Cycles for stock market are best seen on SPX. I believe the usual 9-week cycle already bottomed, which is denoted with the blue arrow. We should now be on day 14 of a shorter cycle that usually takes about 18 days to bottom. Both indicators that I use, stochastics for momentum and MFI for money flow, show a divergence from price. Distribution days have finally started to show up. Furthermore, in the last few days I saw some strange brief selloffs in highly liquid stocks. And, most importantly, I haven't had a strong breakout in my stocks in the past week. To sum up, I believe a deeper correction now really is coming. I think Thursday's breakout was fake to attract public into buying.

Another bearish signal comes from Nasdaq. This index has become a laggard again. When Dow and SPX outperform Nasdaq, this is a bad sign for momentum traders and general market as well. I expect Nasdaq to correct the most.

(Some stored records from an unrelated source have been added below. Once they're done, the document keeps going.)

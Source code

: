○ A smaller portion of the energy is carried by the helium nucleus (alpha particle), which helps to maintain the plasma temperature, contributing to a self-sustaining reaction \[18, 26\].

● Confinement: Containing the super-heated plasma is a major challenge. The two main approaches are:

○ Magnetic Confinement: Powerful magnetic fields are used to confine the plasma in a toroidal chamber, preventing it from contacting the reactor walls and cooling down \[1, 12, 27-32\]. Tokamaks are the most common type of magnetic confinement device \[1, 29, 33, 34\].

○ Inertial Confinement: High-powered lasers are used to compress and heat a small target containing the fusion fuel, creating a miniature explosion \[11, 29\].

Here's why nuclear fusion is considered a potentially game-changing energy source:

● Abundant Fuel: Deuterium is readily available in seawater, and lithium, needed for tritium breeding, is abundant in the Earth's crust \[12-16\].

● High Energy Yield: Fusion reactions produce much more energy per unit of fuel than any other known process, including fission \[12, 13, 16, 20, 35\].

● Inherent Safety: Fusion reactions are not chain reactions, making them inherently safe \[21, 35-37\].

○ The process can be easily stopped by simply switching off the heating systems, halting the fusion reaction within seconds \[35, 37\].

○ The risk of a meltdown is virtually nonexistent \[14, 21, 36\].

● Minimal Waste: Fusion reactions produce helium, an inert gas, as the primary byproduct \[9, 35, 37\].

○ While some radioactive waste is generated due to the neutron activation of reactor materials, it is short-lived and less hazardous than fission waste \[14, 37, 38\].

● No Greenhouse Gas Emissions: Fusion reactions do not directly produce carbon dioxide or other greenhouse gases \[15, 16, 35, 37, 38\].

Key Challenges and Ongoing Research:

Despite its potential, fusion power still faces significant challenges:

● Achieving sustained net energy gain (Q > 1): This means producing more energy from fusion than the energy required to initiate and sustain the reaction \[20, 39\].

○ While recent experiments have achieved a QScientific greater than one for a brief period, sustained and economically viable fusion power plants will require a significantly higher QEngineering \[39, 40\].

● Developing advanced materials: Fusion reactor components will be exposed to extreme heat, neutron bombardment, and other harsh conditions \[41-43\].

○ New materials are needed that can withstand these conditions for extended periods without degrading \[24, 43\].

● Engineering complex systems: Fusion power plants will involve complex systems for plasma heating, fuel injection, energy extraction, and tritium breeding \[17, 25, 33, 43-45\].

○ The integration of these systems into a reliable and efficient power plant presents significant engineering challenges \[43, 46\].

So, if money is flowing out of stocks, where can it go? There is only one logical place, which of course is gold. I firmly believe that Thursday marked a bottom of an intermediate cycle that usually takes about 25 days to complete. With 33 days it was a bit extended, but this is normal and actually positive, because it suggests a longer buying period. Besides, dollar tried to rally a little bit, which stopped gold for a few days. But all my signals suggest gold should rally from here. Momentum has not accelerated to the downside, money flow stayed strongly above 20 line and volume nicely subsided. I think gold is ready to launch higher, so I'm giving a buy signal on it.